Abdullah Al-Wazzan is a film director, screenwriter and film producer. He was born in Kuwait City, Kuwait in 1990. Al-Wazzan developed an interest in filmmaking in his early preteens. At the age of 17 he studied Architecture, And graduated with a Bachelor of Architecture in 2012. He went on to create the animated short film Falafel Cart (2019) which was officially submitted to the 92nd Academy Awards in the animated short film category. The film was officially selected at the Hiroshima International Animation Festival and won best international short film at the Los Angeles Animation Festival. In 2021 Al-Wazzan won best animated short film at the Burbank International Film Festival.

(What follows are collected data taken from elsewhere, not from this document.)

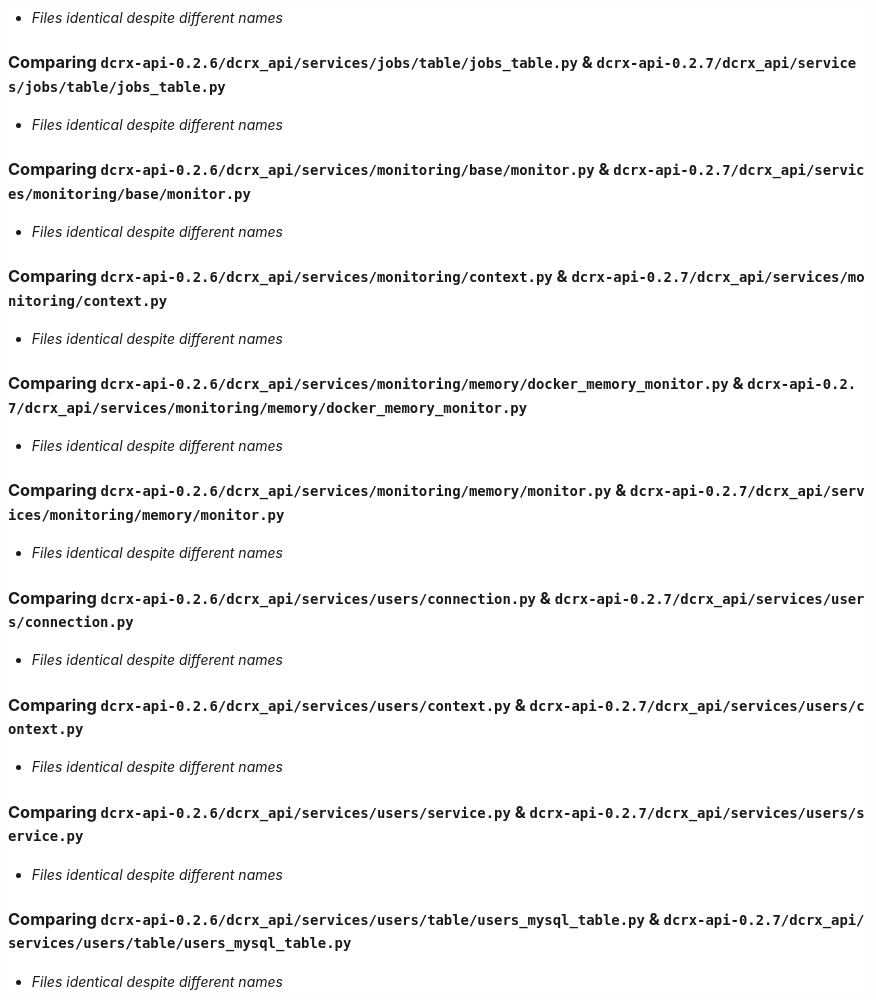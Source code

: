  * *Files identical despite different names*

### Comparing `dcrx-api-0.2.6/dcrx_api/services/jobs/table/jobs_table.py` & `dcrx-api-0.2.7/dcrx_api/services/jobs/table/jobs_table.py`

 * *Files identical despite different names*

### Comparing `dcrx-api-0.2.6/dcrx_api/services/monitoring/base/monitor.py` & `dcrx-api-0.2.7/dcrx_api/services/monitoring/base/monitor.py`

 * *Files identical despite different names*

### Comparing `dcrx-api-0.2.6/dcrx_api/services/monitoring/context.py` & `dcrx-api-0.2.7/dcrx_api/services/monitoring/context.py`

 * *Files identical despite different names*

### Comparing `dcrx-api-0.2.6/dcrx_api/services/monitoring/memory/docker_memory_monitor.py` & `dcrx-api-0.2.7/dcrx_api/services/monitoring/memory/docker_memory_monitor.py`

 * *Files identical despite different names*

### Comparing `dcrx-api-0.2.6/dcrx_api/services/monitoring/memory/monitor.py` & `dcrx-api-0.2.7/dcrx_api/services/monitoring/memory/monitor.py`

 * *Files identical despite different names*

### Comparing `dcrx-api-0.2.6/dcrx_api/services/users/connection.py` & `dcrx-api-0.2.7/dcrx_api/services/users/connection.py`

 * *Files identical despite different names*

### Comparing `dcrx-api-0.2.6/dcrx_api/services/users/context.py` & `dcrx-api-0.2.7/dcrx_api/services/users/context.py`

 * *Files identical despite different names*

### Comparing `dcrx-api-0.2.6/dcrx_api/services/users/service.py` & `dcrx-api-0.2.7/dcrx_api/services/users/service.py`

 * *Files identical despite different names*

### Comparing `dcrx-api-0.2.6/dcrx_api/services/users/table/users_mysql_table.py` & `dcrx-api-0.2.7/dcrx_api/services/users/table/users_mysql_table.py`

 * *Files identical despite different names*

Falafel Cart received nominations at D.C. Independent Film Festival, Palm Springs International Animation Festival, Southampton International Film Festival and Ajyal Film Festival. And was officially selected at Athens Animfest, Sonoma International Film Festival, Rabat International Author Film Festival and Montreal International Animation Film Festival.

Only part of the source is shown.